Certainly, this type of repression is sometimes the result of a society where homophobia is deeply institutionalized. But its portrayal in film and media often hints at a sustained romanticizing of the strong, stoic, silent man that can both be overdone and can serve to merely retrench the stereotype. When I see it enacted in media and popular culture, it repels me. In Brokeback Mountain, it interfered with my ability to develop any deep feelings for either of the protagonists.
It risked doing so in Lie With Me too, but the first person narration helped to avoid the worst of this tendency. Despite the emotional restraint, the narrator is full of deeply felt and well-articulated feelings, and these emerge in his many reflective musings and asides. This glimpse at a character’s interiority helped mitigate the repellent silence of their cool and tough exteriors. Indeed, it is those sparse spaces of deepest feeling that provide the story’s most powerful and beautiful moments: the sense of abandonment the narrator feels when they first leave each other after having sex, which evokes memories of parental abandonment as a child. The nightmare through which he lives – nine days, he still remembers counting them – before Thomas approaches him again. And of course, the story’s powerful denouement, which is rendered powerful precisely because it offers a rare moment of expressive intimacy between the two.

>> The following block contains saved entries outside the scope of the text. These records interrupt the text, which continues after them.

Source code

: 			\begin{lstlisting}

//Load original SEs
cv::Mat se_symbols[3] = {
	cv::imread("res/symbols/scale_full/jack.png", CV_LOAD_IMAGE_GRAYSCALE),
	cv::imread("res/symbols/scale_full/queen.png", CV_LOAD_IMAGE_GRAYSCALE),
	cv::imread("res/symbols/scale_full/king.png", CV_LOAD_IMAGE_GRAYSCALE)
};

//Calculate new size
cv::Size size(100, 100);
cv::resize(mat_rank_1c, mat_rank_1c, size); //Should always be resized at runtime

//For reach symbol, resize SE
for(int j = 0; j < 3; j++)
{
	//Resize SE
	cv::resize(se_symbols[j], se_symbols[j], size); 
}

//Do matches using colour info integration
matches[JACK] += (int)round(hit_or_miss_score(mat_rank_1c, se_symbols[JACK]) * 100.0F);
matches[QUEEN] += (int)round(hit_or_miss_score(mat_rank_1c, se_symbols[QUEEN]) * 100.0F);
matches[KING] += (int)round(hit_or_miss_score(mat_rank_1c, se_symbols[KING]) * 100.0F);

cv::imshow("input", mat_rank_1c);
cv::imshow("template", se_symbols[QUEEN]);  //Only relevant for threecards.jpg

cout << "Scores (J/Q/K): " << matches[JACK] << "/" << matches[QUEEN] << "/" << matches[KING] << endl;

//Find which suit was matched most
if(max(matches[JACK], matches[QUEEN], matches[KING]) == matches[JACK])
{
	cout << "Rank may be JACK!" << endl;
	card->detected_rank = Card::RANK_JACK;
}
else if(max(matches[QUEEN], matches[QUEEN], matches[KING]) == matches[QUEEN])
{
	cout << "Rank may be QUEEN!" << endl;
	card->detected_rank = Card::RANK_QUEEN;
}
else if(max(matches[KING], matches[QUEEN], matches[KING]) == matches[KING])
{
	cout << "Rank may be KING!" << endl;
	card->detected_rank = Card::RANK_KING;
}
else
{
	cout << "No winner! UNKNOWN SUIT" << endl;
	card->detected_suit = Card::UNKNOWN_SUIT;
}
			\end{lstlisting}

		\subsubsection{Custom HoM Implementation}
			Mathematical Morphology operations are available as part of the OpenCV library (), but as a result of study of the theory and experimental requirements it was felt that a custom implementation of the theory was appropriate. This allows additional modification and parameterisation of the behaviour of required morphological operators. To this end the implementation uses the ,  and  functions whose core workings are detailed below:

Insofar as gay relationships can fall prey to very toxic expressions of masculinity, this then is the writer’s challenge in seeking to portray love under repressive times and places: how to do so in ways that convey the reality of repressed intimacy, without romanticizing it in a society where male emotional repression is still valorized in unhealthy ways. There’s a danger that by seeking to use this repression as a means of generating tension in a narrative, writers may inadvertently create heroes out of their flawed protagonists. Lie With Me achieves a respectful balance, reminding us of the powerful and destructive impact of such attitudes, while implicitly hinting at the beauty of a better, more open way.
But ultimately, it’s simply a beautiful and poignant love story, a short and very French tale whose sparse, delicate prose is gorgeously translated by Molly Ringwald, retaining all of its heart-stopping power. If one can look past the tough-guy facades of the main characters – and Besson’s vivid first-person narration does wonders at revealing the churning thoughts and repressed feelings hiding behind such exteriors – one can easily lose oneself in this gorgeously resurrected memory of ’80s love, with all its awkward beauty and lost innocence.